*What you need to do*
Don't include pictures. Quote the lines below from the first through the line that contains "No. 45, 1634-1682.".

——————————

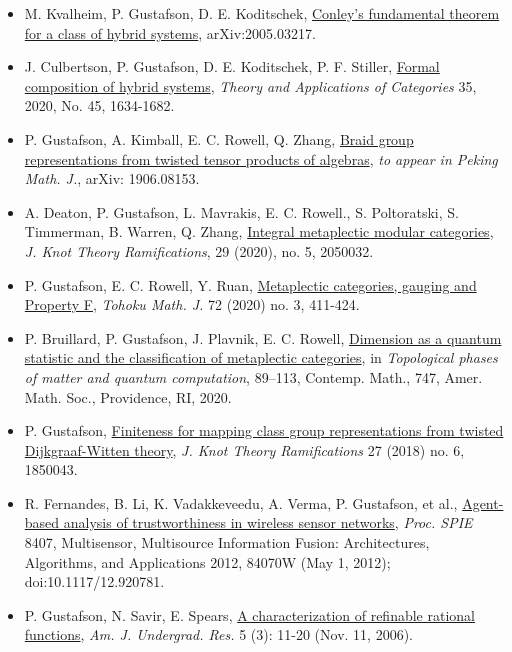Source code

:   \begin{itemize}

\item[] M. Kvalheim, P. Gustafson, D. E. Koditschek, \href{https://arxiv.org/abs/2005.03217}{Conley's fundamental theorem for a class of hybrid systems}, arXiv:2005.03217.

\item[] J. Culbertson, P. Gustafson, D. E. Koditschek, P. F. Stiller, \href{http://www.tac.mta.ca/tac/volumes/35/45/35-45abs.html}{Formal composition of hybrid systems}, \emph{Theory and Applications of Categories} {35}, 2020, No. 45, 1634-1682.

  \item[] P. Gustafson, A. Kimball, E. C. Rowell, Q. Zhang, \href{https://arxiv.org/abs/1906.08153}{Braid group representations from twisted tensor products of algebras}, \emph{to appear in Peking Math. J.}, arXiv: 1906.08153.

  \item[]  A. Deaton, P. Gustafson, L. Mavrakis, E. C. Rowell., S. Poltoratski, S. Timmerman, B. Warren, Q. Zhang, \href{https://arxiv.org/abs/1901.04462}{Integral metaplectic modular categories}, \emph{J. Knot Theory Ramifications}, 29 (2020), no. 5, 2050032.
  
  \item[] P. Gustafson, E. C. Rowell, Y. Ruan, \href{https://arxiv.org/abs/1808.00698}{Metaplectic categories, gauging and Property F}, \emph{Tohoku Math. J.} {72} (2020) no. 3, 411-424.

  \item[] P. Bruillard, P. Gustafson, J. Plavnik, E. C. Rowell, \href{https://arxiv.org/abs/1710.10284}{Dimension as a quantum statistic and the classification of metaplectic categories}, in \emph{Topological phases of matter and quantum computation}, 89–113, Contemp. Math., 747, Amer. Math. Soc., Providence, RI, 2020.
    
  \item[] P. Gustafson, \href{https://arxiv.org/abs/1610.06069}{Finiteness for mapping class group representations from twisted Dijkgraaf-Witten theory}, \emph{J. Knot Theory Ramifications} 27 (2018) no. 6, 1850043.

  \item[] R. Fernandes, B. Li, K. Vadakkeveedu, A. Verma, P. Gustafson, et al., \href{http://proceedings.spiedigitallibrary.org/proceeding.aspx?articleid=1354959}{Agent-based analysis of trustworthiness in wireless sensor networks}, \emph{Proc. SPIE} {8407}, Multisensor, Multisource Information Fusion: Architectures, Algorithms, and Applications 2012, 84070W (May 1, 2012); doi:10.1117/12.920781. 

 \item[] P. Gustafson, N. Savir, E. Spears, \href{http://www.uni.edu/ajur/v5n3/Gufstafson\%20et\%20al\%20new\%20pp\%2011-20.pdf}{A characterization of refinable rational functions}, \emph{Am. J. Undergrad. Res.} {5} (3): 11-20 (Nov. 11, 2006).
  
 \end{itemize}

——————————

*Result*
Source code

:   \begin{itemize}

\item[] M. Kvalheim, P. Gustafson, D. E. Koditschek, \href{https://arxiv.org/abs/2005.03217}{Conley's fundamental theorem for a class of hybrid systems}, arXiv:2005.03217.

\item[] J. Culbertson, P. Gustafson, D. E. Koditschek, P. F. Stiller, \href{http://www.tac.mta.ca/tac/volumes/35/45/35-45abs.html}{Formal composition of hybrid systems}, \emph{Theory and Applications of Categories} {35}, 2020, No. 45, 1634-1682.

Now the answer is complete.